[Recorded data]

----------------------------------------

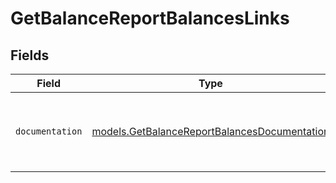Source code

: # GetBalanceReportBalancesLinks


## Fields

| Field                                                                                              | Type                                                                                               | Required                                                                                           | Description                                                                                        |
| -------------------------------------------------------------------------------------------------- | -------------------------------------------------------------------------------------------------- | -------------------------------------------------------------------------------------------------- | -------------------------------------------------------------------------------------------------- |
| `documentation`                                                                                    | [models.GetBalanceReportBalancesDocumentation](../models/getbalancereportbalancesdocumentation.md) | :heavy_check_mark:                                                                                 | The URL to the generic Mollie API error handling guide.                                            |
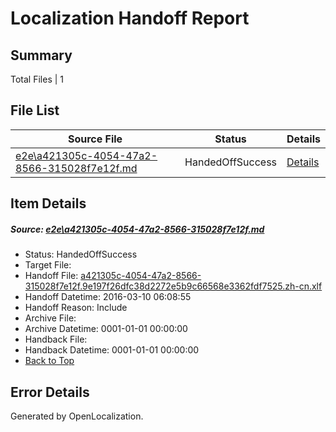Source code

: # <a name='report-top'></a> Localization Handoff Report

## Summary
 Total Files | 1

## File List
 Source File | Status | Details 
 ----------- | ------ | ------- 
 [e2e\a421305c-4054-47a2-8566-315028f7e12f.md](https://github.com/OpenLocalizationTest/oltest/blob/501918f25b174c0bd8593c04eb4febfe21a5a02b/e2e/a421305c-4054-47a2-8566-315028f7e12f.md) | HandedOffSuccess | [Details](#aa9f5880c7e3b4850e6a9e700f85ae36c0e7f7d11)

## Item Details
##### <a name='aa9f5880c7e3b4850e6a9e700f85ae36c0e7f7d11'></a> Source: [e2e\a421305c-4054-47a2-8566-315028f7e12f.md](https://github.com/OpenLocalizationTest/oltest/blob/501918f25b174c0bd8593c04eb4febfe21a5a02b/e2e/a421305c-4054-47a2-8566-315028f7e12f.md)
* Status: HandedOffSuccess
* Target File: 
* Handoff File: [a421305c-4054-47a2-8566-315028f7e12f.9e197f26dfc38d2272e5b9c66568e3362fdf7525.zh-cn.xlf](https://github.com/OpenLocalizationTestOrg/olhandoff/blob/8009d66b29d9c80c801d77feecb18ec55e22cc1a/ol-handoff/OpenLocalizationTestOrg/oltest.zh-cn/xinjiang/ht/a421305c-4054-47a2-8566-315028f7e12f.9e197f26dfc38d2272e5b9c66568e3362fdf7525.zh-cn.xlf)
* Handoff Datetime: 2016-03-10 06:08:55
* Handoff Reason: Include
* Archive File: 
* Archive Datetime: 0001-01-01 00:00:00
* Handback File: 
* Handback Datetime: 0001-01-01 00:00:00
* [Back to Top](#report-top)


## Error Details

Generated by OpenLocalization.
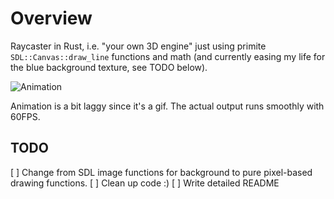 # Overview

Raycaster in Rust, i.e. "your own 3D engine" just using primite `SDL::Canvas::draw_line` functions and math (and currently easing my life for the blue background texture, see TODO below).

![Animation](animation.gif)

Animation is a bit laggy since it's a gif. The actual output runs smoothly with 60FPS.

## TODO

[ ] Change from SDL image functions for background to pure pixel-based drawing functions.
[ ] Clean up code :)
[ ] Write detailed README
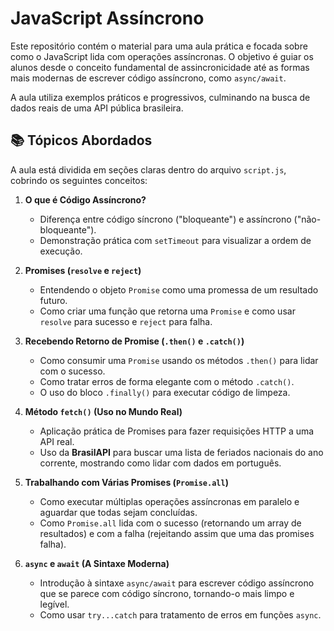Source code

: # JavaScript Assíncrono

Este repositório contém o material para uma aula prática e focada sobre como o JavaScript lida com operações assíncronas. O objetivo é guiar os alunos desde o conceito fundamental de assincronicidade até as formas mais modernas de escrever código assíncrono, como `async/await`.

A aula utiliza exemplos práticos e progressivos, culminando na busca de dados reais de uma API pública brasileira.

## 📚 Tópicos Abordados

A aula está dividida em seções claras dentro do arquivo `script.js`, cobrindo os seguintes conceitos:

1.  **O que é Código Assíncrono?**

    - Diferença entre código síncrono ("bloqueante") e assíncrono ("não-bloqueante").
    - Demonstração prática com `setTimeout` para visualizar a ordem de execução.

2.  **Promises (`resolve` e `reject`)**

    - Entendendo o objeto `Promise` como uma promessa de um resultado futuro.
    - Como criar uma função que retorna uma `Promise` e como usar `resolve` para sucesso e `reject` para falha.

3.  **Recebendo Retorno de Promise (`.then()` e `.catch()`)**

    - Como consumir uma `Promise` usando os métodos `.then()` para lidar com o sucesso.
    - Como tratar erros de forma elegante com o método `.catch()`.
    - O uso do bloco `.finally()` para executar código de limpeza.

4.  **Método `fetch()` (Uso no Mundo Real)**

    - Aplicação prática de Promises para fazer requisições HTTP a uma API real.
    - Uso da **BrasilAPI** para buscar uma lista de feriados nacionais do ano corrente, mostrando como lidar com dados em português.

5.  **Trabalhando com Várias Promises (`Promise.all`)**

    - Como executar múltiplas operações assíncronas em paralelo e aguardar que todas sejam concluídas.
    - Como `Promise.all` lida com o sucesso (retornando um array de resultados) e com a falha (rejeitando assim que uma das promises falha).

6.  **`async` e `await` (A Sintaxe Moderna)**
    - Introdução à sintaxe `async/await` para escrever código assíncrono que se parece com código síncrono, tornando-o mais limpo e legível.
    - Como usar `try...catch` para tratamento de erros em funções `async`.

----------------------------------------

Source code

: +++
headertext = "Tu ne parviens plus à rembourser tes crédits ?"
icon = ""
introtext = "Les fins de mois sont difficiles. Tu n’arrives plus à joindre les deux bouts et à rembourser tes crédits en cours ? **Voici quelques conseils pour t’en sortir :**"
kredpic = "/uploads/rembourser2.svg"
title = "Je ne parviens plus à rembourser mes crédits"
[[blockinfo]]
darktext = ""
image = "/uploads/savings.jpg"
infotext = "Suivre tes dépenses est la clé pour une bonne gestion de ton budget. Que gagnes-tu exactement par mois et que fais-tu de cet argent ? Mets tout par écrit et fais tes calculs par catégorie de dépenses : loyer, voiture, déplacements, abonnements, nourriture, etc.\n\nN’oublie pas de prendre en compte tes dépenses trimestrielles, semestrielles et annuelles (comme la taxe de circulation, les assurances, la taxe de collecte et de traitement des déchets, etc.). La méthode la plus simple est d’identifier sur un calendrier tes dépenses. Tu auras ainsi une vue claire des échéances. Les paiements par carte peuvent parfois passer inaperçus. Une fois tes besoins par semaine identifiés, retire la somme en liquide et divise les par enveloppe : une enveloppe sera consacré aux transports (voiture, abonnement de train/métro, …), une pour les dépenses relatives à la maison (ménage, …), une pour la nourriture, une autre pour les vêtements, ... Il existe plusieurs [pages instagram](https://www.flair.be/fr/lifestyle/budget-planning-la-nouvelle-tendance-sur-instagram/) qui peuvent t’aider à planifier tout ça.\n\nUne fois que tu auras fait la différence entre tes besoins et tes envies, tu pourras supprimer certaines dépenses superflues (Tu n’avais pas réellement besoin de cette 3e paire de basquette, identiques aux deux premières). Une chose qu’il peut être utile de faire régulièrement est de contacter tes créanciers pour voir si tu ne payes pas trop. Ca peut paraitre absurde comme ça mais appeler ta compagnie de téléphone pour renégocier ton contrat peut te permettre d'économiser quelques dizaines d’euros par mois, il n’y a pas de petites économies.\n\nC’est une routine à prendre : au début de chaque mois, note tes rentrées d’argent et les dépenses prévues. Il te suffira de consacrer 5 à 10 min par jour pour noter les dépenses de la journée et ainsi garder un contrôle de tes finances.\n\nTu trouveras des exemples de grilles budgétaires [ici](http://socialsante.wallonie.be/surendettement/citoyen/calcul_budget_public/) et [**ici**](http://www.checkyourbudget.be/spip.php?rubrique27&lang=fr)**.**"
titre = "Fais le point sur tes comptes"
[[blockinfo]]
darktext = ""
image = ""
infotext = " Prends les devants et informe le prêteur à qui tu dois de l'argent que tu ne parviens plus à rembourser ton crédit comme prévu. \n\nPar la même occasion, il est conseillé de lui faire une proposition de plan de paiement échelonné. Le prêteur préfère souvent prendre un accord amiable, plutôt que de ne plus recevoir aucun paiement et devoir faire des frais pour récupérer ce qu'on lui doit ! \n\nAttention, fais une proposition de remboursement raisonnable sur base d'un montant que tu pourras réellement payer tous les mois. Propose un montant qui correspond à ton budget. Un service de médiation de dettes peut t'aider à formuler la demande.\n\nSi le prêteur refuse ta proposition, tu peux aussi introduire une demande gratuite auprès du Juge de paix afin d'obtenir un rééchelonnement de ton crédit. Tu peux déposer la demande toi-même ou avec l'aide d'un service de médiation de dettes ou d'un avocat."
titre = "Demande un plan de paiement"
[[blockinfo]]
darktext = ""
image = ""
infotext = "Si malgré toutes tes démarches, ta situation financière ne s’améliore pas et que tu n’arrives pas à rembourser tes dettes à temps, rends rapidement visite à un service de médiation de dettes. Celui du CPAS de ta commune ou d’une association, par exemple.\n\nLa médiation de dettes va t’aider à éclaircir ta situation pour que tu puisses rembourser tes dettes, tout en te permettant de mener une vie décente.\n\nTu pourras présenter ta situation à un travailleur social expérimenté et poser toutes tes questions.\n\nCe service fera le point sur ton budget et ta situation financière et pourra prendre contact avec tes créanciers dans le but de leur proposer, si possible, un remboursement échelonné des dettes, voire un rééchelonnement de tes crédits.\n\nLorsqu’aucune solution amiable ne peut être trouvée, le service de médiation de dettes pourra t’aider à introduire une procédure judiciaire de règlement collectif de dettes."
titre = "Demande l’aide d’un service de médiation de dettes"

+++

----------------------------------------

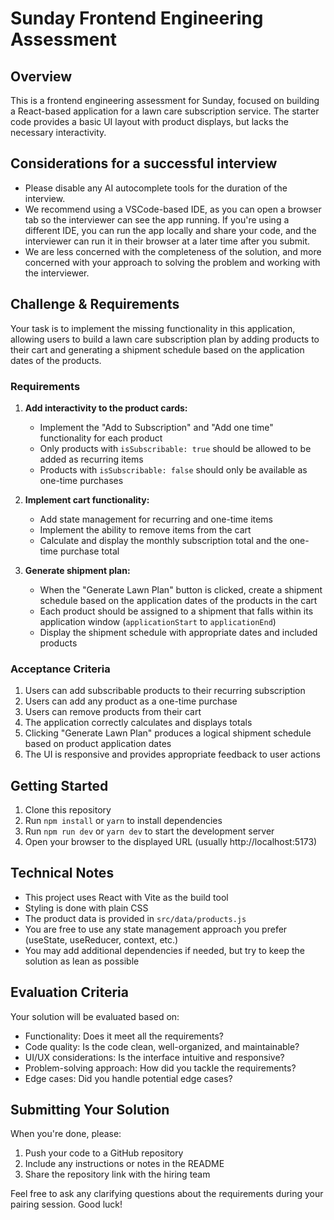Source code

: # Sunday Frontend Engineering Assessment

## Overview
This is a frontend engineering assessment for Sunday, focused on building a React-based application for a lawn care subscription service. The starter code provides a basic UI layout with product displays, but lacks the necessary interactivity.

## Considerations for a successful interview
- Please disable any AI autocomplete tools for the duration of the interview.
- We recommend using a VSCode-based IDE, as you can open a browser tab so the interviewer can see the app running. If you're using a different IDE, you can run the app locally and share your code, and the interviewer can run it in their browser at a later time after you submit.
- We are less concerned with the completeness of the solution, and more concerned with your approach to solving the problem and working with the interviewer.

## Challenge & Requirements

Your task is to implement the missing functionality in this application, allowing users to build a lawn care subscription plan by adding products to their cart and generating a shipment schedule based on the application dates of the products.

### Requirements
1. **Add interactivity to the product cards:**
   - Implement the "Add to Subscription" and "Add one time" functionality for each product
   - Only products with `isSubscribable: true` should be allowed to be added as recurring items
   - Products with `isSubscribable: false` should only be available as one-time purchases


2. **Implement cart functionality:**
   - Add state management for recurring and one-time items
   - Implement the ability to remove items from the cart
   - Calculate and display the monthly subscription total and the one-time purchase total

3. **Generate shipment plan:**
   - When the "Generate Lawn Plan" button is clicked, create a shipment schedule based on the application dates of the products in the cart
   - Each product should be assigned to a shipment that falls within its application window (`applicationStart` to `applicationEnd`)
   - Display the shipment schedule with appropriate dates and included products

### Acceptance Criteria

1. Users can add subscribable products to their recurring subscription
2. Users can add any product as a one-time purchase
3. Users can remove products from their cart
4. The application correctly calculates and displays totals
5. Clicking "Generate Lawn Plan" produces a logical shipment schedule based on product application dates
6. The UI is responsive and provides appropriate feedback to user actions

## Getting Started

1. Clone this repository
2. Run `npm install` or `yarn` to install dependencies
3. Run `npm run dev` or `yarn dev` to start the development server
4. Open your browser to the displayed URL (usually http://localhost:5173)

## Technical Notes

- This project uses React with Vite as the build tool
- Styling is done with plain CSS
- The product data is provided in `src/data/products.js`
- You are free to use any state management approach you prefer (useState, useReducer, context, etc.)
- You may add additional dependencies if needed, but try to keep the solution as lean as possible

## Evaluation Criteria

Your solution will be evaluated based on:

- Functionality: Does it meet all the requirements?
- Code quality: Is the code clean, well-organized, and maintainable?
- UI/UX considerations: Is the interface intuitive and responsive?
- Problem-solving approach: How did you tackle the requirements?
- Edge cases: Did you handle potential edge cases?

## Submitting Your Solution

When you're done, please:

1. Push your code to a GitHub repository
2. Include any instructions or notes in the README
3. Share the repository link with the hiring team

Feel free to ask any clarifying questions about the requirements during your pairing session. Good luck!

----------------------------------------

Your reply is one number: how many lines of the records above contain the word "usar".

● Solution for this task: 2